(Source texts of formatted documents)
_ _ _ _

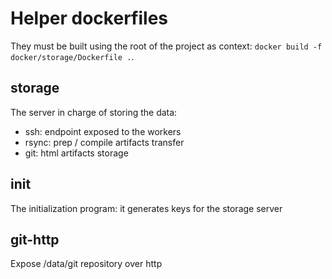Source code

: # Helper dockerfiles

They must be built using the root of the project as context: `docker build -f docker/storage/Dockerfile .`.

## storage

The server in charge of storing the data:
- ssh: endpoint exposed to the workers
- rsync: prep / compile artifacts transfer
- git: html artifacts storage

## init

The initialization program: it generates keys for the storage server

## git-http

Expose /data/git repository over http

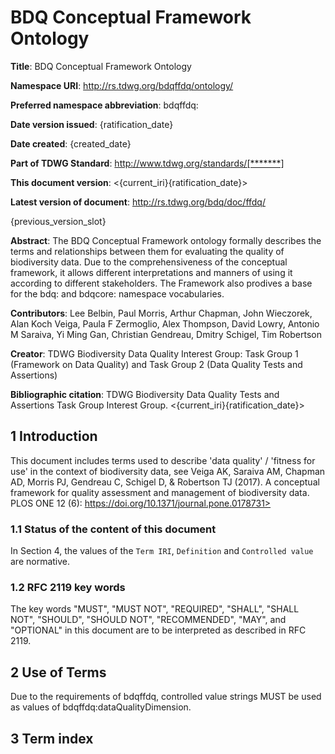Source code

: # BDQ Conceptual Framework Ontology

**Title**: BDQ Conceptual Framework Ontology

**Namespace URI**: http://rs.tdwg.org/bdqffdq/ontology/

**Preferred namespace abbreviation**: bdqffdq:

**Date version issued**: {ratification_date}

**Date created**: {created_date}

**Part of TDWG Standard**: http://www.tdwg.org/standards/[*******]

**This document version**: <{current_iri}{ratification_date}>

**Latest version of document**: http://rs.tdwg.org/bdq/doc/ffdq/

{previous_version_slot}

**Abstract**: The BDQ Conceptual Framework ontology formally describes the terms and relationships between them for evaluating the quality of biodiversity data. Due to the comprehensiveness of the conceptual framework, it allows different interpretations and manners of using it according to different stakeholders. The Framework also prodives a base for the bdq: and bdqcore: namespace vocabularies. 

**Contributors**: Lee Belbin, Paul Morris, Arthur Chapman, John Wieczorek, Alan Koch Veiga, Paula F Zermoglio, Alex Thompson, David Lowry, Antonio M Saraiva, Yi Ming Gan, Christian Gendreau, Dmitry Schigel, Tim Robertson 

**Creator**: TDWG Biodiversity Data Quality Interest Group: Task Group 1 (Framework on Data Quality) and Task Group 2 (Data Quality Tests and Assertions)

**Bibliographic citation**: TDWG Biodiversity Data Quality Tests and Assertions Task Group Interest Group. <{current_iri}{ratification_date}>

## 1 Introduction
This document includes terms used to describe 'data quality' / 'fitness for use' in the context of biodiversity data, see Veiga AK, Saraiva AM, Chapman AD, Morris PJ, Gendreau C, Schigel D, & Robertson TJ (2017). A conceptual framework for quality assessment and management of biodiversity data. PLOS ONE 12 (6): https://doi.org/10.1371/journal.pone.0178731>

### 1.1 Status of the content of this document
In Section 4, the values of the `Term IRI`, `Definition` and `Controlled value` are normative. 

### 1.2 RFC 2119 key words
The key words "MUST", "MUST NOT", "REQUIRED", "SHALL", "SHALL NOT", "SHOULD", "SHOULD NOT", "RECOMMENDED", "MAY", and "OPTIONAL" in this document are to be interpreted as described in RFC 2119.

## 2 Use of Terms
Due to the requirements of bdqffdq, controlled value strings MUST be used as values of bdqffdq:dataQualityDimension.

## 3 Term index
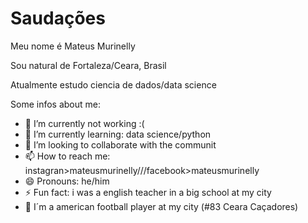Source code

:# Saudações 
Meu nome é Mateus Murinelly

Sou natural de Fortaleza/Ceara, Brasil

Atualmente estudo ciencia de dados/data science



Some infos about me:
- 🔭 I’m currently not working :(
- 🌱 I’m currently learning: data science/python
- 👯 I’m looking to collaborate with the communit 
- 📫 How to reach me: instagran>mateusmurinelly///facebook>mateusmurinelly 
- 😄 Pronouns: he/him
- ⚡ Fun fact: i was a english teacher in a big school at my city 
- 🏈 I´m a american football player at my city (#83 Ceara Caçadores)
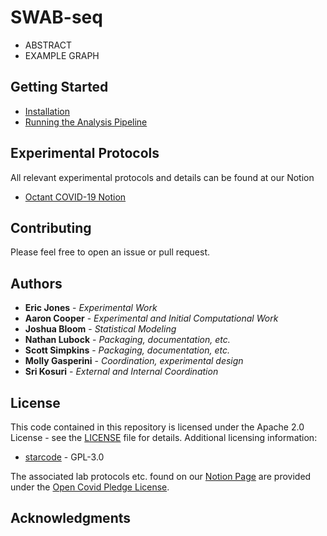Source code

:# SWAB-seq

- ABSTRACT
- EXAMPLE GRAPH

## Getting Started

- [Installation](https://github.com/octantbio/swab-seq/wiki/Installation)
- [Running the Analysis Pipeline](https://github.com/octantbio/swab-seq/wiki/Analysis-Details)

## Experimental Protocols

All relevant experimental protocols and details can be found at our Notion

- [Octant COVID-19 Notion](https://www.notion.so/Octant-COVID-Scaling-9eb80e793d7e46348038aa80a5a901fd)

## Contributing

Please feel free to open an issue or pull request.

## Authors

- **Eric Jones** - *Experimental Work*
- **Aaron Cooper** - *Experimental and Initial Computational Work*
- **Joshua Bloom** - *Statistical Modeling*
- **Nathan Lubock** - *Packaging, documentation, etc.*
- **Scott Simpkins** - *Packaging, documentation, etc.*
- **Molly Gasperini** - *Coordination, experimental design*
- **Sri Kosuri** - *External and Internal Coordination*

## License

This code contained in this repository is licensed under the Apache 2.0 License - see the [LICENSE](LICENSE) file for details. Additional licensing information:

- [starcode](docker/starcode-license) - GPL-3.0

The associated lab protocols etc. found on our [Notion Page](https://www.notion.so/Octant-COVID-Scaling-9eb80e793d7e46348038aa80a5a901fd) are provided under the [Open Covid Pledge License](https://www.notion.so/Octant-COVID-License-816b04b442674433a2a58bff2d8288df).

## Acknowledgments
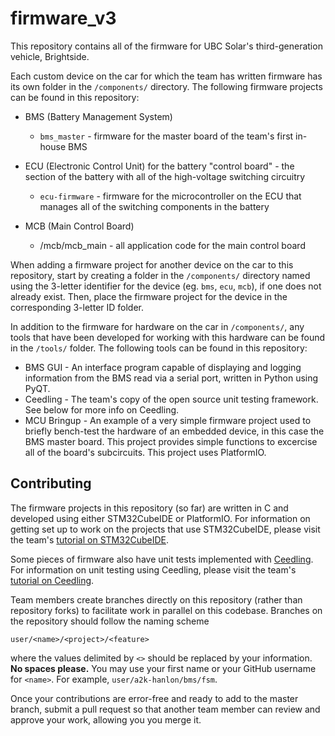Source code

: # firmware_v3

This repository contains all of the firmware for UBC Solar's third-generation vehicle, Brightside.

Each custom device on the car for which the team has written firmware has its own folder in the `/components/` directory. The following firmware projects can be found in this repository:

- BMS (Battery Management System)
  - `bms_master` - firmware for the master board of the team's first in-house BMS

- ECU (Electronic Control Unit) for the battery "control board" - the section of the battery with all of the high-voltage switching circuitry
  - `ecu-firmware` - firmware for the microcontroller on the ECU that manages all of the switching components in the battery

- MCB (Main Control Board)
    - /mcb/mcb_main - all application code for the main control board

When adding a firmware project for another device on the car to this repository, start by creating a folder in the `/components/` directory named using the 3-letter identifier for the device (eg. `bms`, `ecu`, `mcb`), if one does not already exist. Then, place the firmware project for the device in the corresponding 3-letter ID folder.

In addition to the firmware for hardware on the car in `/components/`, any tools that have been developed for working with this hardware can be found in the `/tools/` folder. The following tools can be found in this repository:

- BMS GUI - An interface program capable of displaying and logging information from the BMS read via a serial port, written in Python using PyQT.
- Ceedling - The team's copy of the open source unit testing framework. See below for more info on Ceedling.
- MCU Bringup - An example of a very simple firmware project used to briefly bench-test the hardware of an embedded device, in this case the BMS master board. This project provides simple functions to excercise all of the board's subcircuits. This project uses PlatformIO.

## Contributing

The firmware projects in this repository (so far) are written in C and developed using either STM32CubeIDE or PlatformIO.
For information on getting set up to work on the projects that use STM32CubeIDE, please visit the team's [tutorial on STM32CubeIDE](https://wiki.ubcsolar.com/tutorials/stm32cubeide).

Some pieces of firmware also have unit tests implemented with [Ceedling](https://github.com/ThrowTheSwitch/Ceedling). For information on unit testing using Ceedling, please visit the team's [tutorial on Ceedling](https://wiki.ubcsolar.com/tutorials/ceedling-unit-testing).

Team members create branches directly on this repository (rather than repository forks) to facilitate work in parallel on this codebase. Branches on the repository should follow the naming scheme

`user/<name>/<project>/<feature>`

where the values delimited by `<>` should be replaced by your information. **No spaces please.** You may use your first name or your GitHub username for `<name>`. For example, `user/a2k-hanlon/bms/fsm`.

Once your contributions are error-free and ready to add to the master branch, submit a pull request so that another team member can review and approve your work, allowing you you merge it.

_ _ _ _

» TASK ITEM
Exact output of each line above is wanted, without the pictures.

» TASK RESPONSE
Source code

: # Helper dockerfiles

They must be built using the root of the project as context: `docker build -f docker/storage/Dockerfile .`.

## storage

The server in charge of storing the data:
- ssh: endpoint exposed to the workers
- rsync: prep / compile artifacts transfer
- git: html artifacts storage

## init

The initialization program: it generates keys for the storage server

## git-http

Expose /data/git repository over http

Source code

: # BDQ Conceptual Framework Ontology

**Title**: BDQ Conceptual Framework Ontology

**Namespace URI**: http://rs.tdwg.org/bdqffdq/ontology/

**Preferred namespace abbreviation**: bdqffdq:

**Date version issued**: {ratification_date}

**Date created**: {created_date}

**Part of TDWG Standard**: http://www.tdwg.org/standards/[*******]

**This document version**: <{current_iri}{ratification_date}>

**Latest version of document**: http://rs.tdwg.org/bdq/doc/ffdq/

{previous_version_slot}

**Abstract**: The BDQ Conceptual Framework ontology formally describes the terms and relationships between them for evaluating the quality of biodiversity data. Due to the comprehensiveness of the conceptual framework, it allows different interpretations and manners of using it according to different stakeholders. The Framework also prodives a base for the bdq: and bdqcore: namespace vocabularies. 

**Contributors**: Lee Belbin, Paul Morris, Arthur Chapman, John Wieczorek, Alan Koch Veiga, Paula F Zermoglio, Alex Thompson, David Lowry, Antonio M Saraiva, Yi Ming Gan, Christian Gendreau, Dmitry Schigel, Tim Robertson 

**Creator**: TDWG Biodiversity Data Quality Interest Group: Task Group 1 (Framework on Data Quality) and Task Group 2 (Data Quality Tests and Assertions)

**Bibliographic citation**: TDWG Biodiversity Data Quality Tests and Assertions Task Group Interest Group. <{current_iri}{ratification_date}>

## 1 Introduction
This document includes terms used to describe 'data quality' / 'fitness for use' in the context of biodiversity data, see Veiga AK, Saraiva AM, Chapman AD, Morris PJ, Gendreau C, Schigel D, & Robertson TJ (2017). A conceptual framework for quality assessment and management of biodiversity data. PLOS ONE 12 (6): https://doi.org/10.1371/journal.pone.0178731>

### 1.1 Status of the content of this document
In Section 4, the values of the `Term IRI`, `Definition` and `Controlled value` are normative. 

### 1.2 RFC 2119 key words
The key words "MUST", "MUST NOT", "REQUIRED", "SHALL", "SHALL NOT", "SHOULD", "SHOULD NOT", "RECOMMENDED", "MAY", and "OPTIONAL" in this document are to be interpreted as described in RFC 2119.

## 2 Use of Terms
Due to the requirements of bdqffdq, controlled value strings MUST be used as values of bdqffdq:dataQualityDimension.

## 3 Term index
Source code

:# Saudações 
Meu nome é Mateus Murinelly

Sou natural de Fortaleza/Ceara, Brasil

Atualmente estudo ciencia de dados/data science



Some infos about me:
- 🔭 I’m currently not working :(
- 🌱 I’m currently learning: data science/python
- 👯 I’m looking to collaborate with the communit 
- 📫 How to reach me: instagran>mateusmurinelly///facebook>mateusmurinelly 
- 😄 Pronouns: he/him
- ⚡ Fun fact: i was a english teacher in a big school at my city 
- 🏈 I´m a american football player at my city (#83 Ceara Caçadores)
Source code

:# SWAB-seq

- ABSTRACT
- EXAMPLE GRAPH

## Getting Started

- [Installation](https://github.com/octantbio/swab-seq/wiki/Installation)
- [Running the Analysis Pipeline](https://github.com/octantbio/swab-seq/wiki/Analysis-Details)

## Experimental Protocols

All relevant experimental protocols and details can be found at our Notion

- [Octant COVID-19 Notion](https://www.notion.so/Octant-COVID-Scaling-9eb80e793d7e46348038aa80a5a901fd)

## Contributing

Please feel free to open an issue or pull request.

## Authors

- **Eric Jones** - *Experimental Work*
- **Aaron Cooper** - *Experimental and Initial Computational Work*
- **Joshua Bloom** - *Statistical Modeling*
- **Nathan Lubock** - *Packaging, documentation, etc.*
- **Scott Simpkins** - *Packaging, documentation, etc.*
- **Molly Gasperini** - *Coordination, experimental design*
- **Sri Kosuri** - *External and Internal Coordination*

## License

This code contained in this repository is licensed under the Apache 2.0 License - see the [LICENSE](LICENSE) file for details. Additional licensing information:

- [starcode](docker/starcode-license) - GPL-3.0

The associated lab protocols etc. found on our [Notion Page](https://www.notion.so/Octant-COVID-Scaling-9eb80e793d7e46348038aa80a5a901fd) are provided under the [Open Covid Pledge License](https://www.notion.so/Octant-COVID-License-816b04b442674433a2a58bff2d8288df).

## Acknowledgments
Source code

: # firmware_v3

This repository contains all of the firmware for UBC Solar's third-generation vehicle, Brightside.

Each custom device on the car for which the team has written firmware has its own folder in the `/components/` directory. The following firmware projects can be found in this repository:

- BMS (Battery Management System)
  - `bms_master` - firmware for the master board of the team's first in-house BMS

- ECU (Electronic Control Unit) for the battery "control board" - the section of the battery with all of the high-voltage switching circuitry
  - `ecu-firmware` - firmware for the microcontroller on the ECU that manages all of the switching components in the battery

- MCB (Main Control Board)
    - /mcb/mcb_main - all application code for the main control board

When adding a firmware project for another device on the car to this repository, start by creating a folder in the `/components/` directory named using the 3-letter identifier for the device (eg. `bms`, `ecu`, `mcb`), if one does not already exist. Then, place the firmware project for the device in the corresponding 3-letter ID folder.

In addition to the firmware for hardware on the car in `/components/`, any tools that have been developed for working with this hardware can be found in the `/tools/` folder. The following tools can be found in this repository:

- BMS GUI - An interface program capable of displaying and logging information from the BMS read via a serial port, written in Python using PyQT.
- Ceedling - The team's copy of the open source unit testing framework. See below for more info on Ceedling.
- MCU Bringup - An example of a very simple firmware project used to briefly bench-test the hardware of an embedded device, in this case the BMS master board. This project provides simple functions to excercise all of the board's subcircuits. This project uses PlatformIO.

## Contributing

The firmware projects in this repository (so far) are written in C and developed using either STM32CubeIDE or PlatformIO.
For information on getting set up to work on the projects that use STM32CubeIDE, please visit the team's [tutorial on STM32CubeIDE](https://wiki.ubcsolar.com/tutorials/stm32cubeide).

Some pieces of firmware also have unit tests implemented with [Ceedling](https://github.com/ThrowTheSwitch/Ceedling). For information on unit testing using Ceedling, please visit the team's [tutorial on Ceedling](https://wiki.ubcsolar.com/tutorials/ceedling-unit-testing).

Team members create branches directly on this repository (rather than repository forks) to facilitate work in parallel on this codebase. Branches on the repository should follow the naming scheme

`user/<name>/<project>/<feature>`

where the values delimited by `<>` should be replaced by your information. **No spaces please.** You may use your first name or your GitHub username for `<name>`. For example, `user/a2k-hanlon/bms/fsm`.

Once your contributions are error-free and ready to add to the master branch, submit a pull request so that another team member can review and approve your work, allowing you you merge it.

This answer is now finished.